==== Source material

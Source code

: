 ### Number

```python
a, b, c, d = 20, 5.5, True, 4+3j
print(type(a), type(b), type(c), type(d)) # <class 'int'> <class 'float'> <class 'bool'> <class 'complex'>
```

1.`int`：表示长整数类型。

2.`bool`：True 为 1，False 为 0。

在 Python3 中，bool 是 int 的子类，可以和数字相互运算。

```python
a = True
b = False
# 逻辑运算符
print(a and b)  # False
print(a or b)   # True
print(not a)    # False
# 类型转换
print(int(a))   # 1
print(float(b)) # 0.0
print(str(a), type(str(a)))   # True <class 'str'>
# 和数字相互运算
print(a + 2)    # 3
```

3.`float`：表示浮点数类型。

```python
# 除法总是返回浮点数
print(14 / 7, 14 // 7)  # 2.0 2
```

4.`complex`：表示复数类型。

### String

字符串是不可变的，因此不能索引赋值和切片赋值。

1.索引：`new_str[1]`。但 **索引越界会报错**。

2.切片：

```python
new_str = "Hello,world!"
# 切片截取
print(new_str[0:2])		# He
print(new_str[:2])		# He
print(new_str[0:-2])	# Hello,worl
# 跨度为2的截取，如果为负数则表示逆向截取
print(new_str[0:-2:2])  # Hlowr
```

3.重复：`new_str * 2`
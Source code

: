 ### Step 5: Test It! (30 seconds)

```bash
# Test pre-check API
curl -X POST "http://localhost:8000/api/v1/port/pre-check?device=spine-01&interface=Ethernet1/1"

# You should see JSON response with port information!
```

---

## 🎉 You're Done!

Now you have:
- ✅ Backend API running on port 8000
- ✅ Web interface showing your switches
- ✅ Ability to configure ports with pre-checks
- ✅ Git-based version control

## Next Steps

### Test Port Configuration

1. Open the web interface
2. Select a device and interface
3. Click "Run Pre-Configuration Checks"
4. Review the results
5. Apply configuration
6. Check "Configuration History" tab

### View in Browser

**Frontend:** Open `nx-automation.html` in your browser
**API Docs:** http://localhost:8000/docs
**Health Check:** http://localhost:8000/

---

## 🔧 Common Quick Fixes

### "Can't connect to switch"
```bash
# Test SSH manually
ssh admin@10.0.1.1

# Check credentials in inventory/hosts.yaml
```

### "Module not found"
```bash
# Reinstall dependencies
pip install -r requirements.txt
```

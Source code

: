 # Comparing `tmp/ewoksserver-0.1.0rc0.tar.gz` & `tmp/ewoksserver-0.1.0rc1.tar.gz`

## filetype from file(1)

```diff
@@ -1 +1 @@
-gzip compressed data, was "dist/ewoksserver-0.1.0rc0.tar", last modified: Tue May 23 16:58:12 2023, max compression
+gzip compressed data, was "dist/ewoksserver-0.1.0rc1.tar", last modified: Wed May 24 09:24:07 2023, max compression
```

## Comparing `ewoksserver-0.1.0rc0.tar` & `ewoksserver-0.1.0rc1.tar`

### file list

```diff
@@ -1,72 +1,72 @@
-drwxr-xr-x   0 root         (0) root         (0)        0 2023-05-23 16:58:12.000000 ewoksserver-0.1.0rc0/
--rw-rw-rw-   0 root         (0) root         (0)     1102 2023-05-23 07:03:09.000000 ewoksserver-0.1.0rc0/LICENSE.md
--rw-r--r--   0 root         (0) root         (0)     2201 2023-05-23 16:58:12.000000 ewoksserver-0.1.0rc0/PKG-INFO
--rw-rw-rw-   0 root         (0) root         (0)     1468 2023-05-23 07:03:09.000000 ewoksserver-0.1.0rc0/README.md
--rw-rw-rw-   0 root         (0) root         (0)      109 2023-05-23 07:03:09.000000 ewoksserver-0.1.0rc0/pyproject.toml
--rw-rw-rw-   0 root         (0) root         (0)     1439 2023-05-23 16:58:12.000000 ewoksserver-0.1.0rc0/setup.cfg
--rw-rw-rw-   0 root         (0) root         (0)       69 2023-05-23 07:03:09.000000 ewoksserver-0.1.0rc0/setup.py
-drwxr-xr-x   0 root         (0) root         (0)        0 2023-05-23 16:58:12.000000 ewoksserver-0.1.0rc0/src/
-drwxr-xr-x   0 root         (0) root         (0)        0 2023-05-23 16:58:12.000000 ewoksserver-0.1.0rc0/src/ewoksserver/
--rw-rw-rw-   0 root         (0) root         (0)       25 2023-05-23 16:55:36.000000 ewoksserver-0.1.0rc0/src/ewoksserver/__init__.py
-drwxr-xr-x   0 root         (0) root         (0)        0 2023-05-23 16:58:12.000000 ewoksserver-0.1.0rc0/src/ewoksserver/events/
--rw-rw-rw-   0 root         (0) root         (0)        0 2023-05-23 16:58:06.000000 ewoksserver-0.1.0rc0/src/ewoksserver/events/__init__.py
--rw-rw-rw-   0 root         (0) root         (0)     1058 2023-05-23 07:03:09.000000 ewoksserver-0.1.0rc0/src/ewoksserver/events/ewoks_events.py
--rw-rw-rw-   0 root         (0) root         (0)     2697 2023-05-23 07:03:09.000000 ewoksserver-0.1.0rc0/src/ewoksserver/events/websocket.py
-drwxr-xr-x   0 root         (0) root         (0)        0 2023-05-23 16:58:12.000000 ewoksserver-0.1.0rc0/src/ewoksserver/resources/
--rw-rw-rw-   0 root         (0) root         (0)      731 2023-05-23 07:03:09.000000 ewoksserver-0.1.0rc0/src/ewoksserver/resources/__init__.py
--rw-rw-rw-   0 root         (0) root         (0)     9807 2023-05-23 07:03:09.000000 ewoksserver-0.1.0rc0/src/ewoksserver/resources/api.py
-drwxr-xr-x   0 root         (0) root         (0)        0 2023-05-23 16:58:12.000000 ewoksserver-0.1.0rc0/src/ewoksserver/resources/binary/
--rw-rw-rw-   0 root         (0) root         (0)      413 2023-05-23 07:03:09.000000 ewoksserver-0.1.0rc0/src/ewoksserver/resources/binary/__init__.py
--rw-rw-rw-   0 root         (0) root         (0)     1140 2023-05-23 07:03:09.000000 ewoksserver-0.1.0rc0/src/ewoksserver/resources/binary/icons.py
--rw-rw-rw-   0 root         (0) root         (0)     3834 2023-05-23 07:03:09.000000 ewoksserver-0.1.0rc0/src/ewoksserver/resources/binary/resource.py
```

========

» **What you have to do**: Lines containing the word "your": copy every one of them from the records above.

» **Solution**:
- ✅ Web interface showing your switches
**Frontend:** Open `nx-automation.html` in your browser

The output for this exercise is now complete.